Five Ridiculous Melbourne Wedding Traditions We Just Invented

Five Ridiculous Melbourne Wedding Traditions We Just Invented

Melbourne prides itself on being Australia’s cultural capital – we’ve given the world exceptional coffee, laneways covered in ever-changing street art, and the most confusing hook turn in the southern hemisphere. So why shouldn’t we have our own set of wedding traditions that scream “Melbourne” louder than a Collingwood supporter at the MCG?

Here are five gloriously Melbourne wedding traditions that I’ve completely made up but firmly believe couples should embrace immediately:

1. The Tram Toast

Forget fancy wedding cars – true Melbourne couples should hire a private tram for their post-ceremony transport. The “Tram Toast” involves the entire wedding party standing and balancing precariously while the tram rattles around a corner, raising glasses without spilling a drop.

Legend has it that any couple who completes the Tram Toast without ending up in a heap on the floor will never argue about which route to take home. Bonus points if an uninformed tourist accidentally boards your wedding tram and spends the next 40 minutes awkwardly pretending they meant to join a wedding reception.
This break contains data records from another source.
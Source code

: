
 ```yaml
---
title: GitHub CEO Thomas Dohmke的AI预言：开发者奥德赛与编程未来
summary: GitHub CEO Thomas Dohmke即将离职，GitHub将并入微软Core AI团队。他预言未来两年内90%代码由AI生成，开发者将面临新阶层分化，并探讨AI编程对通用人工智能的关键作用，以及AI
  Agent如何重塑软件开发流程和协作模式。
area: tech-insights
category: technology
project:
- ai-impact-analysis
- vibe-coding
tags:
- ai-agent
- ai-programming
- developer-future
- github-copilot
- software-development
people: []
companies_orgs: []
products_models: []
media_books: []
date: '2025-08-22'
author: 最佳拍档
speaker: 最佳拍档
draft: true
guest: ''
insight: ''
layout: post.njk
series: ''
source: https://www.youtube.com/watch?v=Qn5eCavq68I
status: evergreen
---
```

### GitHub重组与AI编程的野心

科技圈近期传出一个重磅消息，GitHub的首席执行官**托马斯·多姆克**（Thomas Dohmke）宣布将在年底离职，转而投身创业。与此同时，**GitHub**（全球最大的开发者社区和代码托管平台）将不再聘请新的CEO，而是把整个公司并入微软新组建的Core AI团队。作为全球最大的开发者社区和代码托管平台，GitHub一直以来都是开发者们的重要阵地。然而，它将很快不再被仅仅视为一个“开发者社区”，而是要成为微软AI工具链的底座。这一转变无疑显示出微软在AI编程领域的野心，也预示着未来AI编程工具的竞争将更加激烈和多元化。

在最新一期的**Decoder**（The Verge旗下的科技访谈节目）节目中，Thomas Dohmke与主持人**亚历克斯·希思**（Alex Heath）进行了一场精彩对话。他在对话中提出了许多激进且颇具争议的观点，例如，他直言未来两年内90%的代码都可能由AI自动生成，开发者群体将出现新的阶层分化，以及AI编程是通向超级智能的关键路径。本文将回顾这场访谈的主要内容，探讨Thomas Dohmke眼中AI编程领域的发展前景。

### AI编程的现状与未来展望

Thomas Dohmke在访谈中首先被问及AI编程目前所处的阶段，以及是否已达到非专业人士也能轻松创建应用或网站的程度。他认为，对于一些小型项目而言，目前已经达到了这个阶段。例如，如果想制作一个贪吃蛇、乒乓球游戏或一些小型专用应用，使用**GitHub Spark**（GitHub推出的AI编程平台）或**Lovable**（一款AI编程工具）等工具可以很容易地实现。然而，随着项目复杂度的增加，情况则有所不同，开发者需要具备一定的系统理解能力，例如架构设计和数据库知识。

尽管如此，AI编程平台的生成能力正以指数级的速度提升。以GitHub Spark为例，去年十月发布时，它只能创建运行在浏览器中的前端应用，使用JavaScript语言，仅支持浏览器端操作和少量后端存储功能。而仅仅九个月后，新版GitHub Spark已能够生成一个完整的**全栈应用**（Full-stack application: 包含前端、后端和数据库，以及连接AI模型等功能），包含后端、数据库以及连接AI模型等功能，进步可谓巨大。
2. The Four Seasons Photoshoot

In honour of Melbourne’s famously unpredictable weather, couples should attempt to capture four distinct weather conditions in their wedding photos – all on the same day.

This tradition usually happens naturally without any planning whatsoever. Your ceremony will be bathed in glorious sunshine, followed by a light drizzle during canapés, gale-force winds for your bridal party photos, and then a balmy evening that makes everyone question why they brought jackets. The resulting photo album will be confusing to everyone who wasn’t there, which is exactly how Melburnians like it.
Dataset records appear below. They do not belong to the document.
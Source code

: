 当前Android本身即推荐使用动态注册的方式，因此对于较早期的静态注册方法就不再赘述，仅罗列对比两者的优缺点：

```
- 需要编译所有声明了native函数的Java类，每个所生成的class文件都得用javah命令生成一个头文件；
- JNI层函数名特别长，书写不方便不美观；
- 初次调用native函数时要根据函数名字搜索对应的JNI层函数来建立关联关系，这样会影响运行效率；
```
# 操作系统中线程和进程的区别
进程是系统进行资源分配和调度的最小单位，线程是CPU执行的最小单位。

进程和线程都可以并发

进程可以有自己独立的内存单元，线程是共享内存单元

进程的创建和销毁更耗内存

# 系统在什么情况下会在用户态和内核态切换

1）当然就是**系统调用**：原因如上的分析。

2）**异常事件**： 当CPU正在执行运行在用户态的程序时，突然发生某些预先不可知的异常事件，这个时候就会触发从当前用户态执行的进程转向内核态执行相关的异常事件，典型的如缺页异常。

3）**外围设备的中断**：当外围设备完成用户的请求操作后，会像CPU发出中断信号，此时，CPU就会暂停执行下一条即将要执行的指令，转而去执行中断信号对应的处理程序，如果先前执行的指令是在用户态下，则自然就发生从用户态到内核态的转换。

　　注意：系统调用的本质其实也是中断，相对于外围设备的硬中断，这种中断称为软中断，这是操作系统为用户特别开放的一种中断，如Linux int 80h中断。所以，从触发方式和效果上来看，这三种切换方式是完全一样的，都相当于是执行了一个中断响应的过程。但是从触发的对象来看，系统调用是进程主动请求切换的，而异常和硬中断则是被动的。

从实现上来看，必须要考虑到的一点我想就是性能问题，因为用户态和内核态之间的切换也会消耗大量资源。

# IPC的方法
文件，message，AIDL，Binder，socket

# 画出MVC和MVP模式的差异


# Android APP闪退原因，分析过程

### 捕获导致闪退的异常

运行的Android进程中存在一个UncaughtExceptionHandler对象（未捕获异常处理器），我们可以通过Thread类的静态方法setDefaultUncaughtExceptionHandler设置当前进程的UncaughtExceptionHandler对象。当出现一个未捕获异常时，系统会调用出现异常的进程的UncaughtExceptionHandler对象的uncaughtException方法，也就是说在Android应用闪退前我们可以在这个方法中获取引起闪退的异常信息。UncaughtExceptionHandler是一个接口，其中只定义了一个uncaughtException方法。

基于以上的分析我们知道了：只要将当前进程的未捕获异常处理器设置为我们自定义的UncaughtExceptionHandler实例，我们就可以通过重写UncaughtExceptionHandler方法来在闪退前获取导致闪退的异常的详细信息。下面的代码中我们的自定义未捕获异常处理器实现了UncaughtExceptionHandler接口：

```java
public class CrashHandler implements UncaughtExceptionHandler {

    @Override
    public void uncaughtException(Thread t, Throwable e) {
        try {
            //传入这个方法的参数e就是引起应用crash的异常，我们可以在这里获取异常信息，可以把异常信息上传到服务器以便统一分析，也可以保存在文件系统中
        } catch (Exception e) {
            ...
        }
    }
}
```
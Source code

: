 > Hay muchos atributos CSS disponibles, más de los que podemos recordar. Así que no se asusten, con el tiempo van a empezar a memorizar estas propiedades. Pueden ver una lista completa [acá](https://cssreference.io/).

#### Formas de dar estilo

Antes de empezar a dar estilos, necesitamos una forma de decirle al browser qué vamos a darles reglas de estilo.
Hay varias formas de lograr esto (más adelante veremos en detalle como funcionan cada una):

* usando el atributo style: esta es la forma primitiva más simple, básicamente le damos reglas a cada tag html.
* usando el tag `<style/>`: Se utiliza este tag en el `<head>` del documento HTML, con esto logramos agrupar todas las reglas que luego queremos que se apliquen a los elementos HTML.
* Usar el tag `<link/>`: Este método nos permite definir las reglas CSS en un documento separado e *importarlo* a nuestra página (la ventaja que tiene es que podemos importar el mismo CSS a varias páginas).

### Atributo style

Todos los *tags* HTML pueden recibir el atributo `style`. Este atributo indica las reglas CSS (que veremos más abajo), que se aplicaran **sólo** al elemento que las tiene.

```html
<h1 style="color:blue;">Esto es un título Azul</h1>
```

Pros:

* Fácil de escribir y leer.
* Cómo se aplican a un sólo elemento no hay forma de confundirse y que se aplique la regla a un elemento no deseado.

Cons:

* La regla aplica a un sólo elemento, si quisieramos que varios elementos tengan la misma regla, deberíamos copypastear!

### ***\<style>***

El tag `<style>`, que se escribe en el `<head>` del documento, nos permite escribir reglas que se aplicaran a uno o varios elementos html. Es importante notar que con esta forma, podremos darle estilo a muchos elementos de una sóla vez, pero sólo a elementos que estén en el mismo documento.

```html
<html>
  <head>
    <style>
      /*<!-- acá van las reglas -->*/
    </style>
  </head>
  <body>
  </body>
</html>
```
3. The Coffee Cup Exchange

Instead of unity candles or sand ceremonies, Melbourne couples perform the sacred Coffee Cup Exchange. The couple visits their favourite barista the morning of the wedding, who prepares their usual orders in ceramic keepsake cups.

During the ceremony, they exchange these cups, taking sips from each other’s preferred brew, symbolising their acceptance of each other’s questionable coffee orders. The celebrant then pronounces the ultimate blessing: “May your love be as strong as a South Melbourne Market dim sim and as enduring as the queue outside Hardware Société.”
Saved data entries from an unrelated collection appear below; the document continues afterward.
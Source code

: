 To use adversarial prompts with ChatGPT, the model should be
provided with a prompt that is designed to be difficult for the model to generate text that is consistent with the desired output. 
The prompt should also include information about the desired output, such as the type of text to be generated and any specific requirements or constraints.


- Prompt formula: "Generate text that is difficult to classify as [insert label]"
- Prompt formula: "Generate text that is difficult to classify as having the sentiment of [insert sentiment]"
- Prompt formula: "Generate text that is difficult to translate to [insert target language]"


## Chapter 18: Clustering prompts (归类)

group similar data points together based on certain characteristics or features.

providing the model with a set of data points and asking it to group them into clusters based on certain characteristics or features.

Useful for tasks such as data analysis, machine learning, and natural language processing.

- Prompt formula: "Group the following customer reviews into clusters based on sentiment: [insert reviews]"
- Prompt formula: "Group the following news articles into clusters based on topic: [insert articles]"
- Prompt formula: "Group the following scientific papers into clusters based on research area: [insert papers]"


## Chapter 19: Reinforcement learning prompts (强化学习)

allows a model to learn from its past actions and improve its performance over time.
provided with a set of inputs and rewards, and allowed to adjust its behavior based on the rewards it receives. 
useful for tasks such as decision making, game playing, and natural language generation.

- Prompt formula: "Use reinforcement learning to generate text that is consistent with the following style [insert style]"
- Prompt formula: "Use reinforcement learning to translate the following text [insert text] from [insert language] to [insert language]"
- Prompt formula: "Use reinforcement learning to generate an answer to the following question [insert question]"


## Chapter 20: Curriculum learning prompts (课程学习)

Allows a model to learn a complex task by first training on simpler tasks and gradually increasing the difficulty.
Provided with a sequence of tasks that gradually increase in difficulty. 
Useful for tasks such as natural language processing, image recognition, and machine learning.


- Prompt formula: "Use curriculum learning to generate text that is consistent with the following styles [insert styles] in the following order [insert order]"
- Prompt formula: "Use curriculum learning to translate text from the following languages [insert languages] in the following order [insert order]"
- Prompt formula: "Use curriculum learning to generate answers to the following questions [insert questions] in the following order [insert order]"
4. The Lane(way) of Honour

After the ceremony, guests form a “Lane(way) of Honour” by creating a path adorned with street art-inspired decorations. Friends and family hold up mini-reproductions of iconic Melbourne street art featuring the couple’s faces inexplicably painted as Weeping Women or as part of Hosier Lane’s ever-changing landscape.

The couple runs through this makeshift laneway while guests toss coffee beans instead of confetti. Not only environmentally friendly, but the scent creates a sensory experience that says “I do” and “Would you like a magic with that?” simultaneously.

5. The Great Footy Cake Divide

Melbourne’s legendary AFL rivalries are acknowledged at the reception with the Great Footy Cake Divide. The wedding cake is decorated half in one team’s colours, half in another, representing the couple’s (or their families’) footy allegiances.

Cutting the cake becomes a symbolic moment where they promise to support each other despite questionable team loyalties. Guests from opposing teams are seated together at reception tables named after controversial umpiring decisions, ensuring lively dinner conversation regardless of how good the speeches are.


While none of these traditions actually exist (yet), I genuinely believe embracing even one of these would make your Melbourne wedding instantly iconic. The beauty of traditions is that they all start somewhere – usually with one couple brave enough to try something different.

So if you’re planning a Melbourne wedding and implement any of these magnificent traditions, please tag me in the photos. I’ll be the one watching with pride as our fair city develops wedding customs as unique as its hook turns and as unpredictable as its weather.

Just remember: as with all great Melbourne experiences, the most important tradition is pretending you knew about these traditions before anyone else did.